TL;DR

This blogpost focusses on ML Design and Architecture and tries to give some intuition and hints for deciding between one generalized and multiple specialized models for the same business requriement and dataset.

Consider it a nudge to dive deeper into the topic

Why should i care?

Transparency in machine learning is crucial for business stakeholders because it fosters trust and informed decision-making. Business Stakeholders need to understand not only the potential benefits but also the limitations and risks associated with machine learning models.

As Data scientists we play an important role in this process, as we bridge the gap between complex algorithms and business objectives. Educating stakeholders about the inner workings of machine learning algorithms, their inputs, outputs, and potential biases, empowers them to make well-informed decisions, manage expectations, and mitigate risks effectively.

But this customer segment has way higher churn, shouldn’t the model focus on this segment only?

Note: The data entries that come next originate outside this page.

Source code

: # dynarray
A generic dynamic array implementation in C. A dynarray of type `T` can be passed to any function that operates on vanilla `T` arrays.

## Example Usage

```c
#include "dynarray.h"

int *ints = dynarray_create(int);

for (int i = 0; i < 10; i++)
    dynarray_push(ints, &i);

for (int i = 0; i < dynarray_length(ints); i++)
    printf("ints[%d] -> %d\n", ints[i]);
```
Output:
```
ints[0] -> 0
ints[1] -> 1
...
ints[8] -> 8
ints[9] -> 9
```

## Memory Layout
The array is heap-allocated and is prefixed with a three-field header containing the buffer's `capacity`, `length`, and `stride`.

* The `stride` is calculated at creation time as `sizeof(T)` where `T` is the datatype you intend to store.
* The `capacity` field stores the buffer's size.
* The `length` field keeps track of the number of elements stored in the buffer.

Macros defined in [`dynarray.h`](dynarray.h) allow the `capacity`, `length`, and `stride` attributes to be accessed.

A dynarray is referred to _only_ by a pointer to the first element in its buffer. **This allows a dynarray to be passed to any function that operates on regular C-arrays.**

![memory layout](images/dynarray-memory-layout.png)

This is one of the examples when you as a ML Engineer need to shed some light on your design decisions and explain why you decide on a specific algorithm for the source data.

UseCase

We are focussing on a “Bread and Butter” Binary Classification Model for Churn in the Telecommunications sector and try to make a comparison between the two approaches.

“Churn” refers to the phenomenon where customers switch from one telecommunications service provider to another or discontinue their subscription altogether. It is a significant metric and concern for telecommunications companies because retaining existing customers is often more cost-effective than acquiring new ones.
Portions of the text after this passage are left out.